感想: 先行研究では、オピオイドの投与と血中カリウム濃度の上昇との関連は報告されていませんが、本研究においては全症例に投与されており、どのような機序で急性高カリウム血症が起きるのか、興味深かったです。高カリウム血症は生死を脅かす疾患であるため、もっとこのような研究が行われることによって早急な原因追及が進んでいってほしいと思いました。
2023年6月8日実施(担当: 諫山)
Assessment of sedation after intranasal administration of midazolam and midazolam-butorphanol in cockatiels (Nymphicus hollandicus) オカメインコにおける、ミダゾラム単独、及びミダゾラムとブトルファノールを組み合わせて鼻腔内投与した際の鎮静作用の評価
American Journal of Veterinary Research 2018 Dec;79(12):1246-1252
要旨: 本研究は、オカメインコにミダゾラムおよびミダゾラム-ブトルファノールを鼻腔内投与した際の鎮静効果を比較することを目的に行われた。鎮静効果は、眼の状態、姿勢、視覚刺激、聴覚刺激及び触覚刺激に対する反応と、保定中における眼の状態と拘束に対する闘争反応により評価した。また、保定中のストレス反応を評価するために心拍数、呼吸数、肛門温を測定した。結果として、ミダゾラムおよびミダゾラム-ブトルファノールの鼻腔内投与は、オカメインコに急速な鎮静作用をもたらした。ミダゾラム-ブトルファノールは、ミダゾラム単独投与と比較して、保定中の鳥と保定されていない鳥の両方でより深い鎮静をもたらした。ミダゾラムとミダゾラム-ブトルファノールはともにオカメインコに安全で効果的な鎮静をもたらした。

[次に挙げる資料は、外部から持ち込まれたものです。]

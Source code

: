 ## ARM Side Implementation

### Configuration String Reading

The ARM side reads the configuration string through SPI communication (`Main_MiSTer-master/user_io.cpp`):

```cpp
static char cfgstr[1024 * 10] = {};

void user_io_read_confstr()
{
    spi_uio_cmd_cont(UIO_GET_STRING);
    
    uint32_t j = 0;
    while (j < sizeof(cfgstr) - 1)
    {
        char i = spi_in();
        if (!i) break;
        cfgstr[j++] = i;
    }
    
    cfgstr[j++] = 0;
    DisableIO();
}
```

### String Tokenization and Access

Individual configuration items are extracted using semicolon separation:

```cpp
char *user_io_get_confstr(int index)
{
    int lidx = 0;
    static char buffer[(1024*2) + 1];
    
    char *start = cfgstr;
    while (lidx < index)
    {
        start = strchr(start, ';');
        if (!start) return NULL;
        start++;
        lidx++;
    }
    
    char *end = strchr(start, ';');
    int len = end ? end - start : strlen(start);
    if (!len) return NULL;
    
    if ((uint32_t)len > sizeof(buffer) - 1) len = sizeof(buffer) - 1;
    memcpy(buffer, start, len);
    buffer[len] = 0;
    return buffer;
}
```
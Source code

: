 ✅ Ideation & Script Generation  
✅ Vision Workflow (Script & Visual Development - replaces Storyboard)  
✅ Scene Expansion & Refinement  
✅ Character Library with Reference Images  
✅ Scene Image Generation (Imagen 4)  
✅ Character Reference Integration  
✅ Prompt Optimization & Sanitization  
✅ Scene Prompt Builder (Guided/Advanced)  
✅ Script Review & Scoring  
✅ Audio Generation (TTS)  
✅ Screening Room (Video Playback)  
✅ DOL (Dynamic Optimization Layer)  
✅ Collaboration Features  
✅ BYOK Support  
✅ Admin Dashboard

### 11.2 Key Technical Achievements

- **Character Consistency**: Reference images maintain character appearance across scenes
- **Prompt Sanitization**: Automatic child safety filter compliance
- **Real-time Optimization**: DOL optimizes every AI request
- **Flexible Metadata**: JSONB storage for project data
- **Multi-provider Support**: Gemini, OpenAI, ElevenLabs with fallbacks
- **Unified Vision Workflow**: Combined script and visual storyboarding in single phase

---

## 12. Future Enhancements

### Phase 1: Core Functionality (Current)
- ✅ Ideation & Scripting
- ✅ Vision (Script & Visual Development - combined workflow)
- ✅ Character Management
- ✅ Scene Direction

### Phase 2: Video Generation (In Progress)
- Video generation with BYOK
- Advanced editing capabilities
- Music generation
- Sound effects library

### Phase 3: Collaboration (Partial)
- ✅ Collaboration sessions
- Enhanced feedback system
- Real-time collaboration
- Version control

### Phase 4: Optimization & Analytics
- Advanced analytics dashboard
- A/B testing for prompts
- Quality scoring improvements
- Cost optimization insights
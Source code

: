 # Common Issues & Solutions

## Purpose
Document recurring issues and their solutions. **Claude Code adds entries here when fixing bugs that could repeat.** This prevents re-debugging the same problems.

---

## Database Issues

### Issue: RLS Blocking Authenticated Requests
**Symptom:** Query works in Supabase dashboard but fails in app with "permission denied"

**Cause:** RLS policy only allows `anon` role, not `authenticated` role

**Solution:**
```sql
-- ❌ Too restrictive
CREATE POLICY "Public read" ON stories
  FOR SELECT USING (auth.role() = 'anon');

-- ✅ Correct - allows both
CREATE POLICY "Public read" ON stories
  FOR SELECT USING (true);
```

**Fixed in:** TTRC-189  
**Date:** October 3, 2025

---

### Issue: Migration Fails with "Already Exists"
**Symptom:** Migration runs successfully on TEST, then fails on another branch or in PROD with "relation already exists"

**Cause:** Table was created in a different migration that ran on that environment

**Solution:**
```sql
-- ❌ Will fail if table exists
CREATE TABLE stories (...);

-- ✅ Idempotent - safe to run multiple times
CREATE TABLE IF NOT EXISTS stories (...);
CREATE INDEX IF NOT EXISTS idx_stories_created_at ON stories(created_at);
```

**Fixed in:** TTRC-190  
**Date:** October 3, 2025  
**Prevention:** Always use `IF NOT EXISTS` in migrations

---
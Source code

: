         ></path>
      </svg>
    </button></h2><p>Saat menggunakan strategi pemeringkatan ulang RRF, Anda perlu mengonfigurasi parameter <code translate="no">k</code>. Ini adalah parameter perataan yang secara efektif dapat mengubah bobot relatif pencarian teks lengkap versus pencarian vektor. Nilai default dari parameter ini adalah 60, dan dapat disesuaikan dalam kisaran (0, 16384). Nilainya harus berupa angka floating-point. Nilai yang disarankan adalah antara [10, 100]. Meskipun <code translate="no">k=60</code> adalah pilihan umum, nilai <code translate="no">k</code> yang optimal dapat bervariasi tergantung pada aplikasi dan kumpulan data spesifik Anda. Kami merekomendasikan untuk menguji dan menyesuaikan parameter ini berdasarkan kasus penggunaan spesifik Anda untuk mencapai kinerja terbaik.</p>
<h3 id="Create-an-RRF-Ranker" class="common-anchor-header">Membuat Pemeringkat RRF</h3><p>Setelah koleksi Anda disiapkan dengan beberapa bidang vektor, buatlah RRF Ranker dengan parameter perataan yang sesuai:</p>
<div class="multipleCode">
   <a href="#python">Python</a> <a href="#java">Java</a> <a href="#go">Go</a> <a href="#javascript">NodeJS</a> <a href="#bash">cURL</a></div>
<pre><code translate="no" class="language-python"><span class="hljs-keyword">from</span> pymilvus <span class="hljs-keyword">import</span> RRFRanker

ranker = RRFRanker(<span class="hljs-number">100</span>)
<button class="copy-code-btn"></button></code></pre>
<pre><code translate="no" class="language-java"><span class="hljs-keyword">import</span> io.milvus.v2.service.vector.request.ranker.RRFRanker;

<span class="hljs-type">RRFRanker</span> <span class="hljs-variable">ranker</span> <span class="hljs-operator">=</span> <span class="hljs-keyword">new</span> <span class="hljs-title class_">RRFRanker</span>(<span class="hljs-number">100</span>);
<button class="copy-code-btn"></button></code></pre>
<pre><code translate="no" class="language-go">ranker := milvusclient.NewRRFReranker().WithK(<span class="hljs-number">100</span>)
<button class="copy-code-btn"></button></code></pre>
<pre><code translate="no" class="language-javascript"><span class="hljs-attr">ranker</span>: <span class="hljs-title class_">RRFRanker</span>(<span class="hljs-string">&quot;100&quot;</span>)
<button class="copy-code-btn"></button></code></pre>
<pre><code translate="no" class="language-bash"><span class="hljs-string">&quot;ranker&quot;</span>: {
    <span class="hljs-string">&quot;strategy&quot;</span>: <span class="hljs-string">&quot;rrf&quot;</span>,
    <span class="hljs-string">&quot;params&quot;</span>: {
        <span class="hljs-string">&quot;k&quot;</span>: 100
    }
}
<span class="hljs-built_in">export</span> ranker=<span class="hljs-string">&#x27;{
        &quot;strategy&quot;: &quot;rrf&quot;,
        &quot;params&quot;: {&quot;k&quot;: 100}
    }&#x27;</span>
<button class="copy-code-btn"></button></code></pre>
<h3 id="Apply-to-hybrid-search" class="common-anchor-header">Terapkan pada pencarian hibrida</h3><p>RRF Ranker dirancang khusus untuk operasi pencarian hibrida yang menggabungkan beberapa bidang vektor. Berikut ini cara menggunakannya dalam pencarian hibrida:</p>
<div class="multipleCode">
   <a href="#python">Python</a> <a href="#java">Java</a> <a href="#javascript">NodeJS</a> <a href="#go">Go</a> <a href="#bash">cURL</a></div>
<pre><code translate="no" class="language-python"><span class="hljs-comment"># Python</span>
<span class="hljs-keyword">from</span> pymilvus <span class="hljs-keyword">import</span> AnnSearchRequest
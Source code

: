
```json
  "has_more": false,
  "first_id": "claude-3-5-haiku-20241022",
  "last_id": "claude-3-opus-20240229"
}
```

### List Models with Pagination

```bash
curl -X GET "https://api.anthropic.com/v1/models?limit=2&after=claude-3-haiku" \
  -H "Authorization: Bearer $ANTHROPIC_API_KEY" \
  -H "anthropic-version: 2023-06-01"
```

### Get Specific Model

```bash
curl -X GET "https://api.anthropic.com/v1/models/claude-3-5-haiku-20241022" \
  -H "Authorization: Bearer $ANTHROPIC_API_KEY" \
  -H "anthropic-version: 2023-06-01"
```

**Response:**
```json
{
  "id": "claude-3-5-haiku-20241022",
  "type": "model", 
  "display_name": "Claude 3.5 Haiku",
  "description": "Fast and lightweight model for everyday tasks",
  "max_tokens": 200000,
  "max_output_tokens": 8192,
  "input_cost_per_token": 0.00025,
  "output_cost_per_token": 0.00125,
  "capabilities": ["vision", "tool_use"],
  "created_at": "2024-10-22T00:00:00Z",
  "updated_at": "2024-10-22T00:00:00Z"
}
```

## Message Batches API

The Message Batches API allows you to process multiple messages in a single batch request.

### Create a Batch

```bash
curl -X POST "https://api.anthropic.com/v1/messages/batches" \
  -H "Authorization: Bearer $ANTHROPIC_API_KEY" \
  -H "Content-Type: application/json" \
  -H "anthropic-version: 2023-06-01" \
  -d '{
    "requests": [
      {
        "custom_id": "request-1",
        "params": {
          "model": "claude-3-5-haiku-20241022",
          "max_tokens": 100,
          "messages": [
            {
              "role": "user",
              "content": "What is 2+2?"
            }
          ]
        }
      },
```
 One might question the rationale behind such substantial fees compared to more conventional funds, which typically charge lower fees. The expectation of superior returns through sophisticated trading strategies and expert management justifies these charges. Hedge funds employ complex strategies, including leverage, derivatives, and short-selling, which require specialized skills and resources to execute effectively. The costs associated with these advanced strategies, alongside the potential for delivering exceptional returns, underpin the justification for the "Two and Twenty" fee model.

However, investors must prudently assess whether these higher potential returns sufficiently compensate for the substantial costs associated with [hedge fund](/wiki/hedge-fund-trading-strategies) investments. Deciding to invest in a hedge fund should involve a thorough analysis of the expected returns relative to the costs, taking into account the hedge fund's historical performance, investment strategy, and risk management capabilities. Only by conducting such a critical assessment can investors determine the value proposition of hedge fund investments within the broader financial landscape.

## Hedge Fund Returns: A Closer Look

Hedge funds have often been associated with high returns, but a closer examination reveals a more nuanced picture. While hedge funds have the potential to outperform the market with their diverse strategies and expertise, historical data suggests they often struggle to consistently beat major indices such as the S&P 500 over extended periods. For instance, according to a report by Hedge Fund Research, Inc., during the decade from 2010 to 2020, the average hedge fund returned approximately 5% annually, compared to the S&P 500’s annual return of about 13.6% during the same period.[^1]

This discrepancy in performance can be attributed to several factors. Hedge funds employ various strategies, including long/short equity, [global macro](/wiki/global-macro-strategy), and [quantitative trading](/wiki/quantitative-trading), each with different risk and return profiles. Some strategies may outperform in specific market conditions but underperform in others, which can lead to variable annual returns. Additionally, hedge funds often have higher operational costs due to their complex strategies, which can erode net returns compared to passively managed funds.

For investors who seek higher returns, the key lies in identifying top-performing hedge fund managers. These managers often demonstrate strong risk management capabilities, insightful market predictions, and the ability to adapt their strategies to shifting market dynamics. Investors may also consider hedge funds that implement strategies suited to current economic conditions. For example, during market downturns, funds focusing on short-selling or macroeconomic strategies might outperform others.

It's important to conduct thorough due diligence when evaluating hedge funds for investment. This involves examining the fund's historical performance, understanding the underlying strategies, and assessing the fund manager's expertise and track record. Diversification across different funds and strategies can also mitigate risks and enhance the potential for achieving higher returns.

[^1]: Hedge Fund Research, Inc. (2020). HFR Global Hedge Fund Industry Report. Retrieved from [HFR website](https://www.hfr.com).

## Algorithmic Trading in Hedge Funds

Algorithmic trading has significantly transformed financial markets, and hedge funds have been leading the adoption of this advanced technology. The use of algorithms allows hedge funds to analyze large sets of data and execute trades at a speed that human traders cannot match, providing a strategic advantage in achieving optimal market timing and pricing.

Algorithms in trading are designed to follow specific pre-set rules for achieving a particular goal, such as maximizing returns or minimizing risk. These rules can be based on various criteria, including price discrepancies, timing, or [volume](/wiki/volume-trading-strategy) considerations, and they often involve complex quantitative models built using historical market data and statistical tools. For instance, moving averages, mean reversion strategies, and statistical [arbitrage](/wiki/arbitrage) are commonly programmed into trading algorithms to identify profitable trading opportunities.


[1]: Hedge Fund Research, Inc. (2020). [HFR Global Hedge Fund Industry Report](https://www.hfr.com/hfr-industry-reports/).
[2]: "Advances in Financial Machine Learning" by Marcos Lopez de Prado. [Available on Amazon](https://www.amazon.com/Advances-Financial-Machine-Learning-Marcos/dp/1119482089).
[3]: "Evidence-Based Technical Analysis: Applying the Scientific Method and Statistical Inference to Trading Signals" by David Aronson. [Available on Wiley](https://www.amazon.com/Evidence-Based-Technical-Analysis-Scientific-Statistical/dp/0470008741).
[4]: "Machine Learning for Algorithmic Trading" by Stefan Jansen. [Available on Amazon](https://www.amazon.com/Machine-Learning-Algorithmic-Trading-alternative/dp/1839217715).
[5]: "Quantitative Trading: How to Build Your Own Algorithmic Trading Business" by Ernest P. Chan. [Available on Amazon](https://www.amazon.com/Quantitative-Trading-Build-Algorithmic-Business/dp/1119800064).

感想: インコに用いられる代表的な薬物の投与経路として挙げられる筋肉内投与より、侵襲性の低い鼻腔内投与で十分な鎮静効果が得られることが興味深かったです。
2023年1月6日実施(担当: 森)
Inhibition of insulin secretion from rat pancreatic islets by dexmedetomidine and medetomidine, two sedatives frequently used in clinical settings
Endocrine Journal 2013, 60 (3), 337-346
要旨: 本研究は、メデトミジンとデクスメデトミジンが膵臓におけるインスリン分泌に与える影響を明らかにすることを目的として行った。結果、両薬剤は濃度依存的にインスリン分泌を抑制することがわかった。また、その効果はPTX感受性のG蛋白質を介してKvチャネルを活性化し、Caチャネルを抑制することで発現することがわかった。
感想: 両薬剤は、その鎮静作用と血管収縮作用が主に知られているが、膵臓にも作用点が存在し、血糖コントロールにも影響を与えていることがin vitroの実験で証明されていて興味深いと思いました。その作用機序にはまだ未明なことが多く、それがこれから明らかになり様々なことに応用されていけばいいなと考えます。
2022年2月4日実施
Pharmacokinetics of dexmedetomidine, MK-467, and their combination following intravenous administration in male cats 猫への静脈内投与によるデクスメデトミジン、MK467とその併用における薬物動態
Journal of Veterinary Pharmacology and Therapeutics, 2016 Oct;39(5):460-8.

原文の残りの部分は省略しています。